When we redid our kitchen last summer we decided to spend the big bucks and go with the really nice 6-burner Thermador range.

I thought finally getting it installed would feel amazing! I mean, it should be better than my old $500 range from Sears in 6000 ways, right? Because it was about that many dollars more expensive…

Want to hear all my shocking disappointments in this Thermador Stove Review?

Can’t see the video? Watch our Thermador Review here on YouTube.

Thermador Oven Review: The Negatives

The very first thing we noticed is what we lovingly call the abyss. You can’t get the stove any closer than about 3″ away from the wall, and they don’t sell a piece to cover up the gap. What in the world were they thinking!? I’m going to lose whole meals back there.

The second thing I noticed is the clock. It’s down on the front of the range above the oven door and the numbers are itty bitty. You can’t see it from anywhere in the kitchen other than standing right in front of the stove.

The first day we had this in the house, my daughter came up to me and said, “Mom, I gotta show you something.” On our old very inexpensive range, we used to be able to put two cookie sheets in side by side. In the Thermador, the door doesn’t close all the way!

The Thermador is supposed to be “standard depth,” but you can’t tell me our very inexpensive Sears oven was oversized. I think the discrepancy is because the convection fan takes up more space at the back of the oven.

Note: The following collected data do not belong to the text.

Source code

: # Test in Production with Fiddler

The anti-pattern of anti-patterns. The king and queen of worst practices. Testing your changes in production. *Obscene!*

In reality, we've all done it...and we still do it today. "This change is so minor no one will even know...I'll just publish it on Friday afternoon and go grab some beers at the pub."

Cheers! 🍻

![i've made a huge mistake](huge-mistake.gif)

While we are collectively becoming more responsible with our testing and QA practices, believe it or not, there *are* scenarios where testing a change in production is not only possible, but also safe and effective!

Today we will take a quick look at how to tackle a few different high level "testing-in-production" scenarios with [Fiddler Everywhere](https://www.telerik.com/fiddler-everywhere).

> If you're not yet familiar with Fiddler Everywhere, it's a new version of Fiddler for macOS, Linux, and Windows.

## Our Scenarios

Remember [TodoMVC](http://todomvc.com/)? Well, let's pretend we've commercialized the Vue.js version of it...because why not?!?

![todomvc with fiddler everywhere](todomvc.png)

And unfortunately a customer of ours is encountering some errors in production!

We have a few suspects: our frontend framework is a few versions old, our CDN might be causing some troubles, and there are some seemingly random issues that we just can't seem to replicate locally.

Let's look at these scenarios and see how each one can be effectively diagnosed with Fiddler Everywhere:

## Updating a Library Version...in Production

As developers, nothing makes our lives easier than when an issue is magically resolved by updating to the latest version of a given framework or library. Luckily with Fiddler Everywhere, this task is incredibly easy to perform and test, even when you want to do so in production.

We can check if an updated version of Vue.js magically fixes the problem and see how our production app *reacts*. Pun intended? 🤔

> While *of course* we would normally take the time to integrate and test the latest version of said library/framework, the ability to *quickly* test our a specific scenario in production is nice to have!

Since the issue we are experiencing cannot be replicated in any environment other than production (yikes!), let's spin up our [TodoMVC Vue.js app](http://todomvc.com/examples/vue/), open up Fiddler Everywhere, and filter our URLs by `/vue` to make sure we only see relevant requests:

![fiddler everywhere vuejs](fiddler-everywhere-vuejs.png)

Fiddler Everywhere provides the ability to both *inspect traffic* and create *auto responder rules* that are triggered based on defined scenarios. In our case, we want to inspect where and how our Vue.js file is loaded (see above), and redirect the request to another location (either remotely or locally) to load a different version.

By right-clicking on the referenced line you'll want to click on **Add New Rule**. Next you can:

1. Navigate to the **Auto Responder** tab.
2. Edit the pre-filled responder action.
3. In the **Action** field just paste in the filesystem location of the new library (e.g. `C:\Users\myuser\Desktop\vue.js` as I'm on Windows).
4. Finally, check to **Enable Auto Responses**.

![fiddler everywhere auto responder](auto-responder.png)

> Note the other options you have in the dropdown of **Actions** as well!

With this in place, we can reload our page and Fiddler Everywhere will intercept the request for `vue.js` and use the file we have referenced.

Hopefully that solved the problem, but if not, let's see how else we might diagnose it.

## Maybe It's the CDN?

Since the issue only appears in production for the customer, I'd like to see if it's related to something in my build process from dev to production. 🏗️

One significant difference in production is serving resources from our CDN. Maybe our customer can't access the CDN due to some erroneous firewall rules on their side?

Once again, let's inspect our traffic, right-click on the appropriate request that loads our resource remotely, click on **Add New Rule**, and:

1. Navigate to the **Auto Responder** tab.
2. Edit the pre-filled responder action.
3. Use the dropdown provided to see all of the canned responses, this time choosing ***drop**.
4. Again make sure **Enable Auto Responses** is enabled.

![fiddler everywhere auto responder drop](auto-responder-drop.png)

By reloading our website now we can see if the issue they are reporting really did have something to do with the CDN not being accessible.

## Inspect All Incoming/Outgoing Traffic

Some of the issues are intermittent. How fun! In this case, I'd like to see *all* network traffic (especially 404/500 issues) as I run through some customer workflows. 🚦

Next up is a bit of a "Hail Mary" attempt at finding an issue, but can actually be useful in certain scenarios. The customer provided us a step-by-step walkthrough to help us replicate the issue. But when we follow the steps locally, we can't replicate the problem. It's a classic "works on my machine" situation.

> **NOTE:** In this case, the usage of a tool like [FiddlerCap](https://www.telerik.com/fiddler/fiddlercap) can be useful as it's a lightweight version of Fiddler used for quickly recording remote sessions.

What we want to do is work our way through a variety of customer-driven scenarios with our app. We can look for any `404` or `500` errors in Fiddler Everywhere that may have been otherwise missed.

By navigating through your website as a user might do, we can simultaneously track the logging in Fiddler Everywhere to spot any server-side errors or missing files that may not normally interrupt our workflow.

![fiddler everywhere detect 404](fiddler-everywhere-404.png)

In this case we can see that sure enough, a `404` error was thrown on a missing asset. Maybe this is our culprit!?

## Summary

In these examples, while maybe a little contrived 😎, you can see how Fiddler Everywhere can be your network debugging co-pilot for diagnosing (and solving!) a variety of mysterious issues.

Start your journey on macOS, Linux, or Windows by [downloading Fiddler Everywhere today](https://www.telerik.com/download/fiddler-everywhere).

I’ve actually lost capability on this one, and it feels unfair to use the feature “standard depth” if it’s not.

Baking Brilliance – Did we Get What we Paid For?

But…what happened when we tried baking something in this very expensive oven?

The first time I was going to bake something (gluten-free flatbread) in my new oven, I was so excited! I thought it was going to preheat faster, better, and more efficiently.

…And then dinner was late because it took a full 25 minutes to finally tell me it had preheated! I was not a happy camper.

Why does it take so long, you might ask? Apparently, all our ovens probably take that long to truly heat up for the walls and the racks and everything to be to the temperature you set it to. If you’re a very serious baker, this is important. But if you’re just a mom trying to get dinner on the table, I didn’t really care if the walls and racks were full temperature. I was shocked it took so long!

Thermador stove

Noise Factor on the Thermador

Something I never saw coming was the noise! It has a very annoyingly loud oven fan for a highly sensitive person like me. And it’s automatic! You can’t control the noise. This fan stays on for 20 to 30 minutes after the oven is off.

We learned more about it by researching message boards and forums online. A lot of people actually complain about the fan noise after the oven is off. Apparently, the reason is to protect all the circuit boards because if the heat were to just dissipate inside the oven, or even if you open the oven door to let the heat out, (which seems like a smart thing to me so I can avoid the fan), the heat is going to hit the circuit boards more.

So really this comes back to why do we have to have circuit boards and software and hardware in all of our appliances? Maybe the dumb old appliances that lasted 50 to 60 years were better than all of these modern appliances that beep every time you open the oven.

Shopping for a new oven and don’t want to make the mistakes I did? Here’s my guide on Shopping for a New Range Without Regret.

Fake Knobs – Why, Thermador???

With every knob having its own circuit board – which all have the potential to break individually and require an expensive repair – the knobs really are “just for show” in a way, especially when it comes to the oven temperature. My old stove just had buttons and a screen, but this one has a knob – which we know is fake – and it’s also dumb.

My issue is the lack of tactile feedback on the oven knob. There’s no obvious OFF point where the knob stops moving. If you aren’t watching while you turn the knob off and go a little too far, it turns it on to broil! Definitely not what I want!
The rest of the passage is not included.